* _Data for processing_:
================

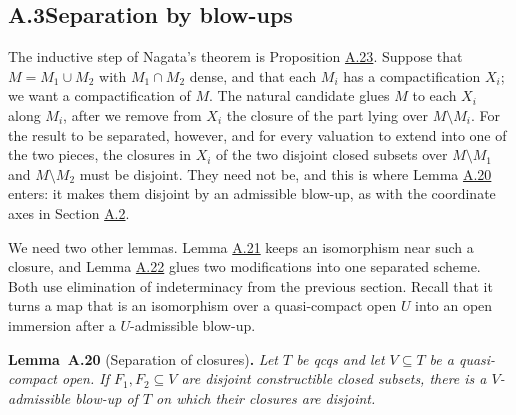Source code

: \documentclass[11pt]{article}
\newenvironment{bpstatement}[2]{\par\addvspace{0.6\baselineskip}\noindent\textbf{#1}#2\textbf{.}\enspace\ignorespaces}
  {\par\addvspace{0.4\baselineskip}}
\newenvironment{bpstatementit}[2]{\begin{bpstatement}{#1}{#2}\itshape\ignorespaces}{\end{bpstatement}}
\begin{document}
\subsection*{\texorpdfstring{A.3\quad Separation by blow-ups}{A.3 Separation by blow-ups}}
\label{bp51}%
\label{bp52}%
The inductive step of Nagata's theorem is Proposition \hyperref[bp61]{A.23}. Suppose that \(M=M_1\cup M_2\) with \(M_1\cap M_2\) dense, and that each \(M_i\) has a compactification \(X_i\); we want a compactification of \(M\). The natural candidate glues \(M\) to each \(X_i\) along \(M_i\), after we remove from \(X_i\) the closure of the part lying over \(M\setminus M_i\). For the result to be separated, however, and for every valuation to extend into one of the two pieces, the closures in \(X_i\) of the two disjoint closed subsets over \(M\setminus M_1\) and \(M\setminus M_2\) must be disjoint. They need not be, and this is where Lemma \hyperref[bp53]{A.20} enters: it makes them disjoint by an admissible blow-up, as with the coordinate axes in Section \hyperref[bp23]{A.2}.

We need two other lemmas. Lemma \hyperref[bp55]{A.21} keeps an isomorphism near such a closure, and Lemma \hyperref[bp58]{A.22} glues two modifications into one separated scheme. Both use elimination of indeterminacy from the previous section. Recall that it turns a map that is an isomorphism over a quasi-compact open \(U\) into an open immersion after a \(U\)-admissible blow-up.

\label{bp53}%
\begin{bpstatementit}{Lemma~A.20}{ (Separation of closures)}
Let \(T\) be qcqs and let \(V\subseteq T\) be a quasi-compact open. If \(F_1,F_2\subseteq V\) are disjoint constructible closed subsets, there is a \(V\)-admissible blow-up of \(T\) on which their closures are disjoint.
\end{bpstatementit}
\end{document}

================

* _Task details_: The whole listing should be transcribed exactly, though its pictures must be left out.

* _Response area_:
Source code

: \documentclass[11pt]{article}
\newenvironment{bpstatement}[2]{\par\addvspace{0.6\baselineskip}\noindent\textbf{#1}#2\textbf{.}\enspace\ignorespaces}
  {\par\addvspace{0.4\baselineskip}}
\newenvironment{bpstatementit}[2]{\begin{bpstatement}{#1}{#2}\itshape\ignorespaces}{\end{bpstatement}}
\begin{document}
\subsection*{\texorpdfstring{A.3\quad Separation by blow-ups}{A.3 Separation by blow-ups}}
\label{bp51}%
\label{bp52}%
The inductive step of Nagata's theorem is Proposition \hyperref[bp61]{A.23}. Suppose that \(M=M_1\cup M_2\) with \(M_1\cap M_2\) dense, and that each \(M_i\) has a compactification \(X_i\); we want a compactification of \(M\). The natural candidate glues \(M\) to each \(X_i\) along \(M_i\), after we remove from \(X_i\) the closure of the part lying over \(M\setminus M_i\). For the result to be separated, however, and for every valuation to extend into one of the two pieces, the closures in \(X_i\) of the two disjoint closed subsets over \(M\setminus M_1\) and \(M\setminus M_2\) must be disjoint. They need not be, and this is where Lemma \hyperref[bp53]{A.20} enters: it makes them disjoint by an admissible blow-up, as with the coordinate axes in Section \hyperref[bp23]{A.2}.

We need two other lemmas. Lemma \hyperref[bp55]{A.21} keeps an isomorphism near such a closure, and Lemma \hyperref[bp58]{A.22} glues two modifications into one separated scheme. Both use elimination of indeterminacy from the previous section. Recall that it turns a map that is an isomorphism over a quasi-compact open \(U\) into an open immersion after a \(U\)-admissible blow-up.

\label{bp53}%
\begin{bpstatementit}{Lemma~A.20}{ (Separation of closures)}
Let \(T\) be qcqs and let \(V\subseteq T\) be a quasi-compact open. If \(F_1,F_2\subseteq V\) are disjoint constructible closed subsets, there is a \(V\)-admissible blow-up of \(T\) on which their closures are disjoint.
\end{bpstatementit}
\end{document}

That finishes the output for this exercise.